Revolver Loans and ABL FILO Loans under the ABL Credit Facility bear interest at rates that, at the Company’s option, can be either at a base rate or Term SOFR plus an applicable margin. The applicable margins and letter of credit fees under the ABL Credit Facility are variable and are dependent upon the prior fiscal quarter’s daily average Availability (as defined in the ABL Loan Agreement), and were as follows:
Range of Facility Rates and Fees (per annum)May 3, 2025
Applicable margin for revolver base rate loans
0.00% - 0.25%
0.00 %
Applicable margin for revolver SOFR and BA loans(1)
1.00% - 1.25%
1.00 %
Applicable margin for FILO base rate loans
1.50%
1.50 %
Applicable margin for FILO SOFR loans
2.50%
2.50 %
Unutilized commitment fees
0.20%
0.20 %
Letter of credit fees
1.125% - 1.375%
1.125 %
(1) The Company utilizes SOFR-based loans and UNFI Canada utilizes bankers’ acceptance rate-based loans.

The ABL Credit Facility is guaranteed by the Guarantors, subject to customary exceptions and limitations. The ABL Credit Facility is secured by (i) a first-priority lien on certain accounts receivable, inventory and certain other assets (collectively, the “ABL Assets”) and (ii) a second-priority lien on all other assets that do not constitute ABL Assets, in each case, subject to customary exceptions and limitations.

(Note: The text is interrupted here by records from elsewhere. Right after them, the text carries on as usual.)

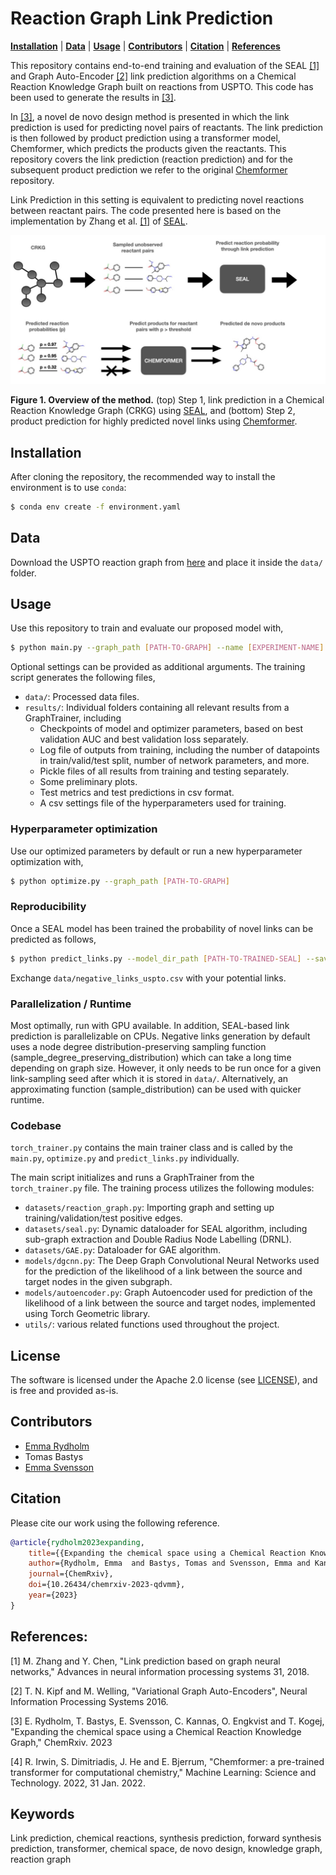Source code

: # Reaction Graph Link Prediction

**[Installation](#installation)**
| **[Data](#data)**
| **[Usage](#usage)**
| **[Contributors](#contributors)**
| **[Citation](#citation)**
| **[References](#references)**

This repository contains end-to-end training and evaluation of the SEAL [[1]](https://proceedings.neurips.cc/paper_files/paper/2018/file/53f0d7c537d99b3824f0f99d62ea2428-Paper.pdf) and Graph Auto-Encoder [[2]](https://arxiv.org/abs/1611.07308) link prediction algorithms on a Chemical Reaction Knowledge Graph built on reactions from USPTO. This code has been used to generate the results in [[3]](https://chemrxiv.org/engage/chemrxiv/article-details/64e34fe400bbebf0e68bcfb8).

In [[3]](https://chemrxiv.org/engage/chemrxiv/article-details/64e34fe400bbebf0e68bcfb8), a novel de novo design method is presented in which the link prediction is used for predicting novel pairs of reactants. The link prediction is then followed by product prediction using a transformer model, Chemformer, which predicts the products given the reactants. This repository covers the link prediction (reaction prediction) and for the subsequent product prediction we refer to the original [Chemformer](https://github.com/MolecularAI/Chemformer) repository. 

Link Prediction in this setting is equivalent to predicting novel reactions between reactant pairs. The code presented here is based on the implementation by Zhang et al. [[1]](https://proceedings.neurips.cc/paper_files/paper/2018/file/53f0d7c537d99b3824f0f99d62ea2428-Paper.pdf) of [SEAL](https://github.com/facebookresearch/SEAL_OGB/tree/main).

![plot](figures/method_overview.jpg)

**Figure 1. Overview of the method.** (top) Step 1, link prediction in a Chemical Reaction Knowledge Graph (CRKG) using [SEAL](https://github.com/facebookresearch/SEAL_OGB/tree/main), and (bottom) Step 2, product prediction for highly predicted novel links using [Chemformer](https://github.com/MolecularAI/Chemformer). 

## Installation

After cloning the repository, the recommended way to install the environment is to use `conda`:

```bash
$ conda env create -f environment.yaml
```

## Data
Download the USPTO reaction graph from [here](https://doi.org/10.5281/zenodo.10171188) and place it inside the ```data/``` folder.

## Usage
Use this repository to train and evaluate our proposed model with,

```bash
$ python main.py --graph_path [PATH-TO-GRAPH] --name [EXPERIMENT-NAME]
```

Optional settings can be provided as additional arguments. The training script generates the following files,
- ```data/```: Processed data files.
- ```results/```: Individual folders containing all relevant results from a GraphTrainer, including
    - Checkpoints of model and optimizer parameters, based on best validation AUC and best validation loss separately. 
    - Log file of outputs from training, including the number of datapoints in train/valid/test split, number of network parameters, and more. 
    - Pickle files of all results from training and testing separately. 
    - Some preliminary plots.
    - Test metrics and test predictions in csv format. 
    - A csv settings file of the hyperparameters used for training.

### Hyperparameter optimization
Use our optimized parameters by default or run a new hyperparameter optimization with,

```bash
$ python optimize.py --graph_path [PATH-TO-GRAPH]
```

### Reproducibility
Once a SEAL model has been trained the probability of novel links can be predicted as follows,
```bash
$ python predict_links.py --model_dir_path [PATH-TO-TRAINED-SEAL] --save_path [SAVE-PATH] --graph_path [PATH-TO-GRAPH] --edges_path data/negative_links_uspto.csv
```

Exchange ```data/negative_links_uspto.csv``` with your potential links.

### Parallelization / Runtime
Most optimally, run with GPU available. In addition, SEAL-based link prediction is parallelizable on CPUs. Negative links generation by default uses a node degree distribution-preserving sampling function (sample_degree_preserving_distribution) which can take a long time depending on graph size. However, it only needs to be run once for a given link-sampling seed after which it is stored in ```data/```. Alternatively, an approximating function (sample_distribution) can be used with quicker runtime.

### Codebase

```torch_trainer.py``` contains the main trainer class and is called by the ```main.py```, ```optimize.py``` and ```predict_links.py``` individually.

The main script initializes and runs a GraphTrainer from the ```torch_trainer.py``` file. The training process utilizes the following modules:
- ```datasets/reaction_graph.py```: Importing graph and setting up training/validation/test positive edges. 
- ```datasets/seal.py```: Dynamic dataloader for SEAL algorithm, including sub-graph extraction and Double Radius Node Labelling (DRNL).
- ```datasets/GAE.py```: Dataloader for GAE algorithm.
- ```models/dgcnn.py```: The Deep Graph Convolutional Neural Networks used for the prediction of the likelihood of a link between the source and target nodes in the given subgraph.
- ```models/autoencoder.py```: Graph Autoencoder used for prediction of the likelihood of a link between the source and target nodes, implemented using Torch Geometric library.
- ```utils/```: various related functions used throughout the project. 

## License

The software is licensed under the Apache 2.0 license (see [LICENSE](https://github.com/MolecularAI/reaction-graph-link-prediction/blob/main/LICENSE)), and is free and provided as-is.

## Contributors
- [Emma Rydholm](https://github.com/emmaryd)
- Tomas Bastys
- [Emma Svensson](https://github.com/emmas96)

## Citation

Please cite our work using the following reference.
```bibtex
@article{rydholm2023expanding,
    title={{Expanding the chemical space using a Chemical Reaction Knowledge Graph}},
    author={Rydholm, Emma  and Bastys, Tomas and Svensson, Emma and Kannas, Christos and Engkvist, Ola and Kogej, Thierry},
    journal={ChemRxiv},
    doi={10.26434/chemrxiv-2023-qdvmm},
    year={2023}
}
```

## References:
[1] M. Zhang and Y. Chen, "Link prediction based on graph neural networks," Advances in neural information processing systems 31, 2018.

[2] T. N. Kipf and M. Welling, "Variational Graph Auto-Encoders", Neural Information Processing Systems 2016.

[3] E. Rydholm, T. Bastys, E. Svensson, C. Kannas, O. Engkvist and T. Kogej, "Expanding the chemical space using a Chemical Reaction Knowledge Graph,"  ChemRxiv. 2023

[4] R. Irwin, S. Dimitriadis, J. He and E. Bjerrum, "Chemformer: a pre-trained transformer for computational chemistry," Machine Learning: Science and Technology. 2022, 31 Jan. 2022. 

## Keywords
Link prediction, chemical reactions, synthesis prediction, forward synthesis prediction, transformer, chemical space, de novo design, knowledge graph, reaction graph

Availability under the ABL Credit Facility is subject to a borrowing base consisting of specified percentages of the value of eligible accounts receivable, credit card receivables, inventory, pharmacy receivables and pharmacy prescription files, after adjusting for customary reserves, but at no time shall exceed the aggregate commitments plus the outstanding ABL FILO Loans under the ABL Credit Facility (currently $2,730 million).

As of May 3, 2025, the borrowing base was $2,618 million, reflecting the advance rates described above and $100 million of reserves, which is below the $2,730 million limit of availability. This resulted in total availability of $2,618 million for loans and letters of credit under the ABL Credit Facility. The Company’s unused credit under the ABL Credit Facility was as follows:
(in millions)May 3, 2025
Total availability for ABL loans and letters of credit$2,618 
ABL loans outstanding992 
Letters of credit outstanding184 
Unused credit$1,442 

Senior Notes

On October 22, 2020, the Company issued $500 million of unsecured 6.750% senior notes due October 15, 2028 (the “Senior Notes”). The Senior Notes are guaranteed by each of the Company’s subsidiaries that are borrowers under or that guarantee the ABL Credit Facility or the Term Loan Facility.